When Watto bets on Sebulba, Qui Gon wagers to win the freedom of the boy or his mother. He uses the force to make sure the dice rolled lands on a spot that will give him the boy. I like how The Phantom Menace is not just about the rise of young Anakin, but a subplot in a film with many things going on at once. It helps the world to seem real and believable.

The probe droids from The Empire Strikes Back are sent out by Darth Maul to find our heroes. Another tie to the original trilogy that is enjoyable. It really makes the saga feel like one contingent whole rather than two soon to be three trilogies..

The pod race is about to begin and we meet all of the different racers. They are all very interesting looking; the technical artistry in this movie as well as every Star Wars movie is second to none. Ben Quadinaros is my favorite pod racer. He is just adorable when his pod does not work. The customs of the race are interesting, with each racer having a flag bearer to to wave them off. Sebulba tinkers with Anakin’s pod as Anakin is wished luck by Qui Gon.The race is allowed to begin as they are given the go ahead by Jabba the Hutt. I’m glad they were able to tie him into this one. In the same shot, you can see Bib Fortuna and Gardulla the Hutt also make an appearance.The tension really builds as the camera cuts to each racer and main character, and the racers are off.

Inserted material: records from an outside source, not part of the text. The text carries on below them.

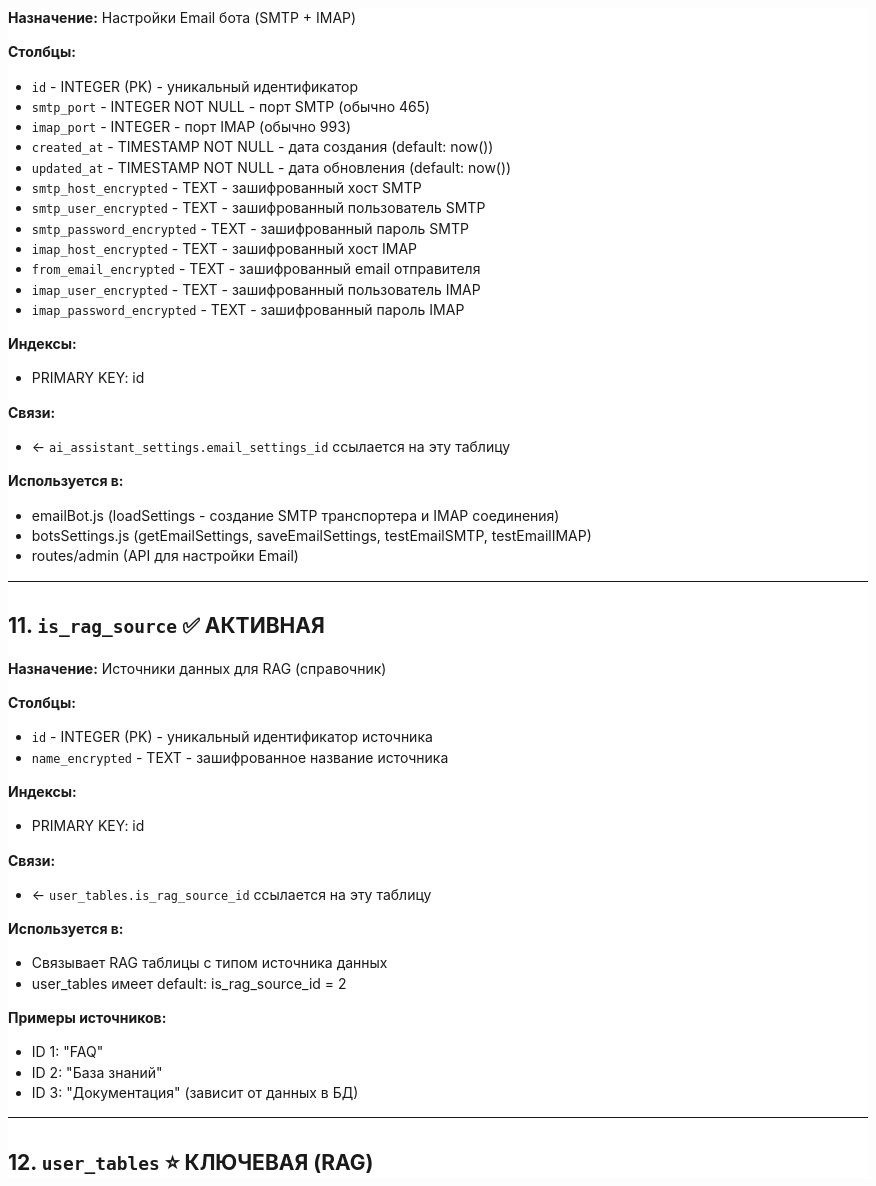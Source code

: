 **Назначение:** Настройки Email бота (SMTP + IMAP)

**Столбцы:**
- `id` - INTEGER (PK) - уникальный идентификатор
- `smtp_port` - INTEGER NOT NULL - порт SMTP (обычно 465)
- `imap_port` - INTEGER - порт IMAP (обычно 993)
- `created_at` - TIMESTAMP NOT NULL - дата создания (default: now())
- `updated_at` - TIMESTAMP NOT NULL - дата обновления (default: now())
- `smtp_host_encrypted` - TEXT - зашифрованный хост SMTP
- `smtp_user_encrypted` - TEXT - зашифрованный пользователь SMTP
- `smtp_password_encrypted` - TEXT - зашифрованный пароль SMTP
- `imap_host_encrypted` - TEXT - зашифрованный хост IMAP
- `from_email_encrypted` - TEXT - зашифрованный email отправителя
- `imap_user_encrypted` - TEXT - зашифрованный пользователь IMAP
- `imap_password_encrypted` - TEXT - зашифрованный пароль IMAP

**Индексы:**
- PRIMARY KEY: id

**Связи:**
- ← `ai_assistant_settings.email_settings_id` ссылается на эту таблицу

**Используется в:**
- emailBot.js (loadSettings - создание SMTP транспортера и IMAP соединения)
- botsSettings.js (getEmailSettings, saveEmailSettings, testEmailSMTP, testEmailIMAP)
- routes/admin (API для настройки Email)

---

## 11. `is_rag_source` ✅ АКТИВНАЯ

**Назначение:** Источники данных для RAG (справочник)

**Столбцы:**
- `id` - INTEGER (PK) - уникальный идентификатор источника
- `name_encrypted` - TEXT - зашифрованное название источника

**Индексы:**
- PRIMARY KEY: id

**Связи:**
- ← `user_tables.is_rag_source_id` ссылается на эту таблицу

**Используется в:**
- Связывает RAG таблицы с типом источника данных
- user_tables имеет default: is_rag_source_id = 2

**Примеры источников:**
- ID 1: "FAQ"
- ID 2: "База знаний"
- ID 3: "Документация"
(зависит от данных в БД)

---

## 12. `user_tables` ⭐ КЛЮЧЕВАЯ (RAG)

Anakin’s pod does not work at first, but then he starts off. It helps the viewer to root for him if he is viewed as an underdog right off the bat. The pod race itself is really entertaining; possibly one of the best action sequences in the entire saga. There really has been nothing like it since. I also like the appearance of the Tusken Raiders as another tie back to the original trilogy.There’s really not that much else to be said as Anakin pulls up in the standings on the second lap and the second quarter of the movie is concluded.